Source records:

•••••

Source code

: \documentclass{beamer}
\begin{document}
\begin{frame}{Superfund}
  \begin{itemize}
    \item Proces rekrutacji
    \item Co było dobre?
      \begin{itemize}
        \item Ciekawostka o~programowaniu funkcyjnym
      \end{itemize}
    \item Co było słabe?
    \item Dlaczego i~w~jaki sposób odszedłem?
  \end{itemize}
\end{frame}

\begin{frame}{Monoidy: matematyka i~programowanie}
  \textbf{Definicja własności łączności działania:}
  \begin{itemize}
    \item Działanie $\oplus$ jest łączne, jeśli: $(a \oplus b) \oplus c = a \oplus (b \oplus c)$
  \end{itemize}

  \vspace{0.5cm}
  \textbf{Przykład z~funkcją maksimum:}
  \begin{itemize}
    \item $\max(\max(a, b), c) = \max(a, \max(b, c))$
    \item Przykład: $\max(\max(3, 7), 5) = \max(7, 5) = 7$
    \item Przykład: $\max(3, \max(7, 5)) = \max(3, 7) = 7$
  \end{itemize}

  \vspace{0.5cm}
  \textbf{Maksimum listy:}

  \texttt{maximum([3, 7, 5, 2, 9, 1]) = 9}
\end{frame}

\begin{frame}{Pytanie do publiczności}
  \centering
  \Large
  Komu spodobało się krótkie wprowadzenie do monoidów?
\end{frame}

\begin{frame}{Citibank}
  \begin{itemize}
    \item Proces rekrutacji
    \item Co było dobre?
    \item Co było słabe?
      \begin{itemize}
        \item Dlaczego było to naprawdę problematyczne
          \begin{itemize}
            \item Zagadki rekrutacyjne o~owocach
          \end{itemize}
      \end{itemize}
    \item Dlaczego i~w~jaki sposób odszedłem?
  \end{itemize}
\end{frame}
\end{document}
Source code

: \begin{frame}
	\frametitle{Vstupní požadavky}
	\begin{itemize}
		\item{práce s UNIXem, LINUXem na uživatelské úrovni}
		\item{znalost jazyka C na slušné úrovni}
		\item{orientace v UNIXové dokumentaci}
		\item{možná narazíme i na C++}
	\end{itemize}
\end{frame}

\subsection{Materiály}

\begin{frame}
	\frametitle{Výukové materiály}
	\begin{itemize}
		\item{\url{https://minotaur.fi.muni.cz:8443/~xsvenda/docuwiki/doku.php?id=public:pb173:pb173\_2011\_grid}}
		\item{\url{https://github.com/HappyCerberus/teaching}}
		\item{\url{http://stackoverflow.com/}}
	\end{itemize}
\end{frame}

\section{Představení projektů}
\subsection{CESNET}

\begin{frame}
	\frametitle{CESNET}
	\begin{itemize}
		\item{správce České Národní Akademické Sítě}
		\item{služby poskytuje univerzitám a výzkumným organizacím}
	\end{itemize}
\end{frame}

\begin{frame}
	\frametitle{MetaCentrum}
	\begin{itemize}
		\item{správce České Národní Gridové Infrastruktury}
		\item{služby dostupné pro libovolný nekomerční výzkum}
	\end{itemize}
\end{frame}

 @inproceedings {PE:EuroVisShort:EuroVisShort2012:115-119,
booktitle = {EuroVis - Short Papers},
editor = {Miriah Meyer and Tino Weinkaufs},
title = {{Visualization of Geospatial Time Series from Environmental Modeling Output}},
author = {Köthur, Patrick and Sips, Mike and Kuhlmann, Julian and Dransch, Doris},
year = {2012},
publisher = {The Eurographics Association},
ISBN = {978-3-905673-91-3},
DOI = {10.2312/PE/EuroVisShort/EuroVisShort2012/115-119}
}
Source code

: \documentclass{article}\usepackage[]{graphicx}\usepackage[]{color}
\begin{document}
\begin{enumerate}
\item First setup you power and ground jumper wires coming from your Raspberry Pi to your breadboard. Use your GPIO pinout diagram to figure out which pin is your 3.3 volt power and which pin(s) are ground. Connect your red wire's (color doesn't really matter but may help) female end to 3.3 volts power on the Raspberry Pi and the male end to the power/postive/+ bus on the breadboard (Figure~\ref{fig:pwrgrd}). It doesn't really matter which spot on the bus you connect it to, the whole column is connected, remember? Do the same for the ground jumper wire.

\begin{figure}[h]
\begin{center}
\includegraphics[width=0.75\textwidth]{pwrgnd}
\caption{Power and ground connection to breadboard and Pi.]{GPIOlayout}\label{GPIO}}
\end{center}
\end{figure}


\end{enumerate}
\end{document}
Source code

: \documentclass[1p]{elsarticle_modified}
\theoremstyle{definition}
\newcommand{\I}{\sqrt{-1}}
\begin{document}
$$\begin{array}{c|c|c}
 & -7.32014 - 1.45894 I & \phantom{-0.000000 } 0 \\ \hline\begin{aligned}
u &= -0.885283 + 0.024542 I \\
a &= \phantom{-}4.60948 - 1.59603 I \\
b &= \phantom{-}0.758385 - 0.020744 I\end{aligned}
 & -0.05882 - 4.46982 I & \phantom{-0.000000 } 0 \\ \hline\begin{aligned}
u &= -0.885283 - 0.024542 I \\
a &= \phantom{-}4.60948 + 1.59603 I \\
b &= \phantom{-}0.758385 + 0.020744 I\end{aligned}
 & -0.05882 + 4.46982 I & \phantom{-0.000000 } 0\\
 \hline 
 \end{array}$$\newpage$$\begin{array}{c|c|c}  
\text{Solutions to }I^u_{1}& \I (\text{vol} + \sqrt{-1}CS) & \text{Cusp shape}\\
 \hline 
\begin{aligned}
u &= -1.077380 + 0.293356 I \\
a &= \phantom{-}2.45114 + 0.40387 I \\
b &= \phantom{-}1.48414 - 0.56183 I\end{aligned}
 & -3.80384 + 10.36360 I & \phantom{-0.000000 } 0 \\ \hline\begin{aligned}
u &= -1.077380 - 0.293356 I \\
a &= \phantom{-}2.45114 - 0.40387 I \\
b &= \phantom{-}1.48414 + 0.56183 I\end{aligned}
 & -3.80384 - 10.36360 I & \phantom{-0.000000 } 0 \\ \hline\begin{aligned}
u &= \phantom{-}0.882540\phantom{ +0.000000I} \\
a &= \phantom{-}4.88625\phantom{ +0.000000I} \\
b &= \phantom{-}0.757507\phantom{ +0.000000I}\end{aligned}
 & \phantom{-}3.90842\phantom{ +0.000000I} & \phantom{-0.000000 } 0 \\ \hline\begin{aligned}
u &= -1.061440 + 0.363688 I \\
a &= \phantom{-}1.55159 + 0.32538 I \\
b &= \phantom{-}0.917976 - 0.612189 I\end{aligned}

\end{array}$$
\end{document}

•••••

How to complete this task:
Copy out each line of the records character for character.

Solution to the problem:
Source code

: \documentclass{beamer}
\begin{document}
\begin{frame}{Superfund}
  \begin{itemize}
    \item Proces rekrutacji
    \item Co było dobre?
      \begin{itemize}
        \item Ciekawostka o~programowaniu funkcyjnym
      \end{itemize}
    \item Co było słabe?
    \item Dlaczego i~w~jaki sposób odszedłem?
  \end{itemize}
\end{frame}

\begin{frame}{Monoidy: matematyka i~programowanie}
  \textbf{Definicja własności łączności działania:}
  \begin{itemize}
    \item Działanie $\oplus$ jest łączne, jeśli: $(a \oplus b) \oplus c = a \oplus (b \oplus c)$
  \end{itemize}

  \vspace{0.5cm}
  \textbf{Przykład z~funkcją maksimum:}
  \begin{itemize}
    \item $\max(\max(a, b), c) = \max(a, \max(b, c))$
    \item Przykład: $\max(\max(3, 7), 5) = \max(7, 5) = 7$
    \item Przykład: $\max(3, \max(7, 5)) = \max(3, 7) = 7$
  \end{itemize}

  \vspace{0.5cm}
  \textbf{Maksimum listy:}

  \texttt{maximum([3, 7, 5, 2, 9, 1]) = 9}
\end{frame}

\begin{frame}{Pytanie do publiczności}
  \centering
  \Large
  Komu spodobało się krótkie wprowadzenie do monoidów?
\end{frame}

\begin{frame}{Citibank}
  \begin{itemize}
    \item Proces rekrutacji
    \item Co było dobre?
    \item Co było słabe?
      \begin{itemize}
        \item Dlaczego było to naprawdę problematyczne
          \begin{itemize}
            \item Zagadki rekrutacyjne o~owocach
          \end{itemize}
      \end{itemize}
    \item Dlaczego i~w~jaki sposób odszedłem?
  \end{itemize}
\end{frame}
\end{document}
Source code

: \begin{frame}
	\frametitle{Vstupní požadavky}
	\begin{itemize}
		\item{práce s UNIXem, LINUXem na uživatelské úrovni}
		\item{znalost jazyka C na slušné úrovni}
		\item{orientace v UNIXové dokumentaci}
		\item{možná narazíme i na C++}
	\end{itemize}
\end{frame}

\subsection{Materiály}

\begin{frame}
	\frametitle{Výukové materiály}
	\begin{itemize}
		\item{\url{https://minotaur.fi.muni.cz:8443/~xsvenda/docuwiki/doku.php?id=public:pb173:pb173\_2011\_grid}}
		\item{\url{https://github.com/HappyCerberus/teaching}}
		\item{\url{http://stackoverflow.com/}}
	\end{itemize}
\end{frame}

\section{Představení projektů}
\subsection{CESNET}

\begin{frame}
	\frametitle{CESNET}
	\begin{itemize}
		\item{správce České Národní Akademické Sítě}
		\item{služby poskytuje univerzitám a výzkumným organizacím}
	\end{itemize}
\end{frame}

\begin{frame}
	\frametitle{MetaCentrum}
	\begin{itemize}
		\item{správce České Národní Gridové Infrastruktury}
		\item{služby dostupné pro libovolný nekomerční výzkum}
	\end{itemize}
\end{frame}

 @inproceedings {PE:EuroVisShort:EuroVisShort2012:115-119,
booktitle = {EuroVis - Short Papers},
editor = {Miriah Meyer and Tino Weinkaufs},
title = {{Visualization of Geospatial Time Series from Environmental Modeling Output}},
author = {Köthur, Patrick and Sips, Mike and Kuhlmann, Julian and Dransch, Doris},
year = {2012},
publisher = {The Eurographics Association},
ISBN = {978-3-905673-91-3},
DOI = {10.2312/PE/EuroVisShort/EuroVisShort2012/115-119}
}
Source code

: \documentclass{article}\usepackage[]{graphicx}\usepackage[]{color}
\begin{document}
\begin{enumerate}
\item First setup you power and ground jumper wires coming from your Raspberry Pi to your breadboard. Use your GPIO pinout diagram to figure out which pin is your 3.3 volt power and which pin(s) are ground. Connect your red wire's (color doesn't really matter but may help) female end to 3.3 volts power on the Raspberry Pi and the male end to the power/postive/+ bus on the breadboard (Figure~\ref{fig:pwrgrd}). It doesn't really matter which spot on the bus you connect it to, the whole column is connected, remember? Do the same for the ground jumper wire.

\begin{figure}[h]
\begin{center}
\includegraphics[width=0.75\textwidth]{pwrgnd}
\caption{Power and ground connection to breadboard and Pi.]{GPIOlayout}\label{GPIO}}
\end{center}
\end{figure}


\end{enumerate}
\end{document}
Source code

: \documentclass[1p]{elsarticle_modified}
\theoremstyle{definition}
\newcommand{\I}{\sqrt{-1}}
\begin{document}
$$\begin{array}{c|c|c}
 & -7.32014 - 1.45894 I & \phantom{-0.000000 } 0 \\ \hline\begin{aligned}
u &= -0.885283 + 0.024542 I \\
a &= \phantom{-}4.60948 - 1.59603 I \\
b &= \phantom{-}0.758385 - 0.020744 I\end{aligned}
 & -0.05882 - 4.46982 I & \phantom{-0.000000 } 0 \\ \hline\begin{aligned}
u &= -0.885283 - 0.024542 I \\
a &= \phantom{-}4.60948 + 1.59603 I \\
b &= \phantom{-}0.758385 + 0.020744 I\end{aligned}
 & -0.05882 + 4.46982 I & \phantom{-0.000000 } 0\\
 \hline 
 \end{array}$$\newpage$$\begin{array}{c|c|c}  
\text{Solutions to }I^u_{1}& \I (\text{vol} + \sqrt{-1}CS) & \text{Cusp shape}\\
 \hline 
\begin{aligned}
u &= -1.077380 + 0.293356 I \\
a &= \phantom{-}2.45114 + 0.40387 I \\
b &= \phantom{-}1.48414 - 0.56183 I\end{aligned}
 & -3.80384 + 10.36360 I & \phantom{-0.000000 } 0 \\ \hline\begin{aligned}
u &= -1.077380 - 0.293356 I \\
a &= \phantom{-}2.45114 - 0.40387 I \\
b &= \phantom{-}1.48414 + 0.56183 I\end{aligned}
 & -3.80384 - 10.36360 I & \phantom{-0.000000 } 0 \\ \hline\begin{aligned}
u &= \phantom{-}0.882540\phantom{ +0.000000I} \\
a &= \phantom{-}4.88625\phantom{ +0.000000I} \\
b &= \phantom{-}0.757507\phantom{ +0.000000I}\end{aligned}
 & \phantom{-}3.90842\phantom{ +0.000000I} & \phantom{-0.000000 } 0 \\ \hline\begin{aligned}
u &= -1.061440 + 0.363688 I \\
a &= \phantom{-}1.55159 + 0.32538 I \\
b &= \phantom{-}0.917976 - 0.612189 I\end{aligned}

\end{array}$$
\end{document}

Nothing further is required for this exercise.